Information supplied below:

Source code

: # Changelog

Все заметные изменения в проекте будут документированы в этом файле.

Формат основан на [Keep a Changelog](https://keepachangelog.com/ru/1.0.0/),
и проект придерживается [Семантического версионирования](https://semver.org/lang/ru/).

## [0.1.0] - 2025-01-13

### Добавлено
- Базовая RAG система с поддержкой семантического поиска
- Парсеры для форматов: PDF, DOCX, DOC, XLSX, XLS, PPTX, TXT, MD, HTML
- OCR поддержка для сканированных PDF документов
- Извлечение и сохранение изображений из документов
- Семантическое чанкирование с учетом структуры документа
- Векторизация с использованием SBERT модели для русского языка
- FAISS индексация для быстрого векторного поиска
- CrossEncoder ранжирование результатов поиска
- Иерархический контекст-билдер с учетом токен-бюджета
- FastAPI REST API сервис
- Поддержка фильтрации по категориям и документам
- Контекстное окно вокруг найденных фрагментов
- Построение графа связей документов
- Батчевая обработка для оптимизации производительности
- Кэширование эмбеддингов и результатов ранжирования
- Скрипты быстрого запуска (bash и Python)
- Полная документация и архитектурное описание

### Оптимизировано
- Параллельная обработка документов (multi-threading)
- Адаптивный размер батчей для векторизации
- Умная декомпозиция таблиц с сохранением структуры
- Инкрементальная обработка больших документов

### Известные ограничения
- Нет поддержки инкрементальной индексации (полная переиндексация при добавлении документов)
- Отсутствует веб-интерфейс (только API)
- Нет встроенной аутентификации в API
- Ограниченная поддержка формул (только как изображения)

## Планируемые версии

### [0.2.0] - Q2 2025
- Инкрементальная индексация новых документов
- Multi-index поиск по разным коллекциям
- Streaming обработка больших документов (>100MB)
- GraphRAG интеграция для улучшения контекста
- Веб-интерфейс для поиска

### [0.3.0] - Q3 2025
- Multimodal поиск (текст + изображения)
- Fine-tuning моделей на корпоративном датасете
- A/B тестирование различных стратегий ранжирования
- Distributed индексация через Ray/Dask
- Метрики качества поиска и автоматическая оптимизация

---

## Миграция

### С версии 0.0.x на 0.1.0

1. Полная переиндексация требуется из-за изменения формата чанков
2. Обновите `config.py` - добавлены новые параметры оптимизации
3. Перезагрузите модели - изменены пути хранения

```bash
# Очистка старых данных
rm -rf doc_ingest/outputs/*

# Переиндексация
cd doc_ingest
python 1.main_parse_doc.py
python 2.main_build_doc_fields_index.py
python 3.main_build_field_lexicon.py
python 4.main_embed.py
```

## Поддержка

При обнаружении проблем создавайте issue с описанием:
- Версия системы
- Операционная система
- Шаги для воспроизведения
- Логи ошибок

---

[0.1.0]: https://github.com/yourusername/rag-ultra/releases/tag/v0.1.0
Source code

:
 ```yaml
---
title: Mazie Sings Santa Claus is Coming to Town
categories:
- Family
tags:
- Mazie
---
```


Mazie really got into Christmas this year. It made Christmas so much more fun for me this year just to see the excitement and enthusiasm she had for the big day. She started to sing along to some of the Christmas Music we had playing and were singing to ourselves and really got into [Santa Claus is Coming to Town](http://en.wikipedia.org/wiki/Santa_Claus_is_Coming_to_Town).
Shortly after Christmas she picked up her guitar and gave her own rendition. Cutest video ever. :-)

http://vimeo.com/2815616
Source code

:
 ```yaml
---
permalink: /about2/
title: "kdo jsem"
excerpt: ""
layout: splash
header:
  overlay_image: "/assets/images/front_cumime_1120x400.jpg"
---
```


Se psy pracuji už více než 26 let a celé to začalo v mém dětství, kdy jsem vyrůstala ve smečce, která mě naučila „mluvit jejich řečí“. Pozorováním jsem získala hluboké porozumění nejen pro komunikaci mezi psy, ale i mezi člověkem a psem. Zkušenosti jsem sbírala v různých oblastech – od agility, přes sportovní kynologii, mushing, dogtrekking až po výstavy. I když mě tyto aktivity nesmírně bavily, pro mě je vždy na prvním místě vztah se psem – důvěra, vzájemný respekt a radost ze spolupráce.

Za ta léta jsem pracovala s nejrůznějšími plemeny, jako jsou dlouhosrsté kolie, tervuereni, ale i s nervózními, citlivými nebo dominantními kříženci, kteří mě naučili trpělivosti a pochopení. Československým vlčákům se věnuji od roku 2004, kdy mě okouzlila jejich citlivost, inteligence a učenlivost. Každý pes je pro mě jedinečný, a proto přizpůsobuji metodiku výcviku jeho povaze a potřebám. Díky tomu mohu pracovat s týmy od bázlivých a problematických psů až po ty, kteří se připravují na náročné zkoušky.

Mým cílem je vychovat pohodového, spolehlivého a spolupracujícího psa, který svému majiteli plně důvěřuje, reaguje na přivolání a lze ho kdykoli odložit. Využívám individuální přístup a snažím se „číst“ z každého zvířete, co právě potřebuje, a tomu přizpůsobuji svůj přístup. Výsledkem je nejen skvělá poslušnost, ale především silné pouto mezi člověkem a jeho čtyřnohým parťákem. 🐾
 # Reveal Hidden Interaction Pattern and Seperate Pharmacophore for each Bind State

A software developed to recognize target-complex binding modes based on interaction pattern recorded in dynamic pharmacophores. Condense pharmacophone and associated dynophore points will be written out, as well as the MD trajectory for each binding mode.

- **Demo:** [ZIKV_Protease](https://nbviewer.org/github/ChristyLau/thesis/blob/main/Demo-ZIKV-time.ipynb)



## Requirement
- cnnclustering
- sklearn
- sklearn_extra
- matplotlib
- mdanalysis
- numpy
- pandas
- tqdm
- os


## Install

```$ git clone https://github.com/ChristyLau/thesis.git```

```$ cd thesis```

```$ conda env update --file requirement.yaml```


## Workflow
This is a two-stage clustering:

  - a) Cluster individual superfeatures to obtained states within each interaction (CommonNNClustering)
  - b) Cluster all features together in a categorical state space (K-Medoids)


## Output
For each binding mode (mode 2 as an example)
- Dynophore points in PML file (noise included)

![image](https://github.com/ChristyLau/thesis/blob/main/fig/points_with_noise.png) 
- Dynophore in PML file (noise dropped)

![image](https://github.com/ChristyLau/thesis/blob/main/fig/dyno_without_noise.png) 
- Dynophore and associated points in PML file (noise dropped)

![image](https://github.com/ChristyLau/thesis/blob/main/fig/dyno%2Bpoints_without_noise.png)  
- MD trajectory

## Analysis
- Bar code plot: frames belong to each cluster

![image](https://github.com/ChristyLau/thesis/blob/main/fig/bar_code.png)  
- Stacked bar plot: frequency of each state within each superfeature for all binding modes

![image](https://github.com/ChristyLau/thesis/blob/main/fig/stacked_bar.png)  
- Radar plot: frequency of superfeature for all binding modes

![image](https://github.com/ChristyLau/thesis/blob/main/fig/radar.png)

End of Information supplied.

What is needed here is an exact transcription of the records above.

* _Solution to the problem_
Source code

: # Changelog

Все заметные изменения в проекте будут документированы в этом файле.

Формат основан на [Keep a Changelog](https://keepachangelog.com/ru/1.0.0/),
и проект придерживается [Семантического версионирования](https://semver.org/lang/ru/).

## [0.1.0] - 2025-01-13

### Добавлено
- Базовая RAG система с поддержкой семантического поиска
- Парсеры для форматов: PDF, DOCX, DOC, XLSX, XLS, PPTX, TXT, MD, HTML
- OCR поддержка для сканированных PDF документов
- Извлечение и сохранение изображений из документов
- Семантическое чанкирование с учетом структуры документа
- Векторизация с использованием SBERT модели для русского языка
- FAISS индексация для быстрого векторного поиска
- CrossEncoder ранжирование результатов поиска
- Иерархический контекст-билдер с учетом токен-бюджета
- FastAPI REST API сервис
- Поддержка фильтрации по категориям и документам
- Контекстное окно вокруг найденных фрагментов
- Построение графа связей документов
- Батчевая обработка для оптимизации производительности
- Кэширование эмбеддингов и результатов ранжирования
- Скрипты быстрого запуска (bash и Python)
- Полная документация и архитектурное описание

### Оптимизировано
- Параллельная обработка документов (multi-threading)
- Адаптивный размер батчей для векторизации
- Умная декомпозиция таблиц с сохранением структуры
- Инкрементальная обработка больших документов

### Известные ограничения
- Нет поддержки инкрементальной индексации (полная переиндексация при добавлении документов)
- Отсутствует веб-интерфейс (только API)
- Нет встроенной аутентификации в API
- Ограниченная поддержка формул (только как изображения)

## Планируемые версии

### [0.2.0] - Q2 2025
- Инкрементальная индексация новых документов
- Multi-index поиск по разным коллекциям
- Streaming обработка больших документов (>100MB)
- GraphRAG интеграция для улучшения контекста
- Веб-интерфейс для поиска

### [0.3.0] - Q3 2025
- Multimodal поиск (текст + изображения)
- Fine-tuning моделей на корпоративном датасете
- A/B тестирование различных стратегий ранжирования
- Distributed индексация через Ray/Dask
- Метрики качества поиска и автоматическая оптимизация

---

## Миграция

### С версии 0.0.x на 0.1.0

1. Полная переиндексация требуется из-за изменения формата чанков
2. Обновите `config.py` - добавлены новые параметры оптимизации
3. Перезагрузите модели - изменены пути хранения

```bash
# Очистка старых данных
rm -rf doc_ingest/outputs/*

# Переиндексация
cd doc_ingest
python 1.main_parse_doc.py
python 2.main_build_doc_fields_index.py
python 3.main_build_field_lexicon.py
python 4.main_embed.py
```

## Поддержка

При обнаружении проблем создавайте issue с описанием:
- Версия системы
- Операционная система
- Шаги для воспроизведения
- Логи ошибок

---

[0.1.0]: https://github.com/yourusername/rag-ultra/releases/tag/v0.1.0
Source code

:
 ```yaml
---
title: Mazie Sings Santa Claus is Coming to Town
categories:
- Family
tags:
- Mazie
---
```


Mazie really got into Christmas this year. It made Christmas so much more fun for me this year just to see the excitement and enthusiasm she had for the big day. She started to sing along to some of the Christmas Music we had playing and were singing to ourselves and really got into [Santa Claus is Coming to Town](http://en.wikipedia.org/wiki/Santa_Claus_is_Coming_to_Town).
Shortly after Christmas she picked up her guitar and gave her own rendition. Cutest video ever. :-)

http://vimeo.com/2815616
Source code

:
 ```yaml
---
permalink: /about2/
title: "kdo jsem"
excerpt: ""
layout: splash
header:
  overlay_image: "/assets/images/front_cumime_1120x400.jpg"
---
```


Se psy pracuji už více než 26 let a celé to začalo v mém dětství, kdy jsem vyrůstala ve smečce, která mě naučila „mluvit jejich řečí“. Pozorováním jsem získala hluboké porozumění nejen pro komunikaci mezi psy, ale i mezi člověkem a psem. Zkušenosti jsem sbírala v různých oblastech – od agility, přes sportovní kynologii, mushing, dogtrekking až po výstavy. I když mě tyto aktivity nesmírně bavily, pro mě je vždy na prvním místě vztah se psem – důvěra, vzájemný respekt a radost ze spolupráce.

Za ta léta jsem pracovala s nejrůznějšími plemeny, jako jsou dlouhosrsté kolie, tervuereni, ale i s nervózními, citlivými nebo dominantními kříženci, kteří mě naučili trpělivosti a pochopení. Československým vlčákům se věnuji od roku 2004, kdy mě okouzlila jejich citlivost, inteligence a učenlivost. Každý pes je pro mě jedinečný, a proto přizpůsobuji metodiku výcviku jeho povaze a potřebám. Díky tomu mohu pracovat s týmy od bázlivých a problematických psů až po ty, kteří se připravují na náročné zkoušky.

Mým cílem je vychovat pohodového, spolehlivého a spolupracujícího psa, který svému majiteli plně důvěřuje, reaguje na přivolání a lze ho kdykoli odložit. Využívám individuální přístup a snažím se „číst“ z každého zvířete, co právě potřebuje, a tomu přizpůsobuji svůj přístup. Výsledkem je nejen skvělá poslušnost, ale především silné pouto mezi člověkem a jeho čtyřnohým parťákem. 🐾
 # Reveal Hidden Interaction Pattern and Seperate Pharmacophore for each Bind State

A software developed to recognize target-complex binding modes based on interaction pattern recorded in dynamic pharmacophores. Condense pharmacophone and associated dynophore points will be written out, as well as the MD trajectory for each binding mode.

- **Demo:** [ZIKV_Protease](https://nbviewer.org/github/ChristyLau/thesis/blob/main/Demo-ZIKV-time.ipynb)



## Requirement
- cnnclustering
- sklearn
- sklearn_extra
- matplotlib
- mdanalysis
- numpy
- pandas
- tqdm
- os


## Install

```$ git clone https://github.com/ChristyLau/thesis.git```

```$ cd thesis```

```$ conda env update --file requirement.yaml```


## Workflow
This is a two-stage clustering:

  - a) Cluster individual superfeatures to obtained states within each interaction (CommonNNClustering)
  - b) Cluster all features together in a categorical state space (K-Medoids)


## Output
For each binding mode (mode 2 as an example)
- Dynophore points in PML file (noise included)

![image](https://github.com/ChristyLau/thesis/blob/main/fig/points_with_noise.png) 
- Dynophore in PML file (noise dropped)

![image](https://github.com/ChristyLau/thesis/blob/main/fig/dyno_without_noise.png) 
- Dynophore and associated points in PML file (noise dropped)

![image](https://github.com/ChristyLau/thesis/blob/main/fig/dyno%2Bpoints_without_noise.png)  
- MD trajectory

## Analysis
- Bar code plot: frames belong to each cluster

![image](https://github.com/ChristyLau/thesis/blob/main/fig/bar_code.png)  
- Stacked bar plot: frequency of each state within each superfeature for all binding modes

![image](https://github.com/ChristyLau/thesis/blob/main/fig/stacked_bar.png)  
- Radar plot: frequency of superfeature for all binding modes

![image](https://github.com/ChristyLau/thesis/blob/main/fig/radar.png)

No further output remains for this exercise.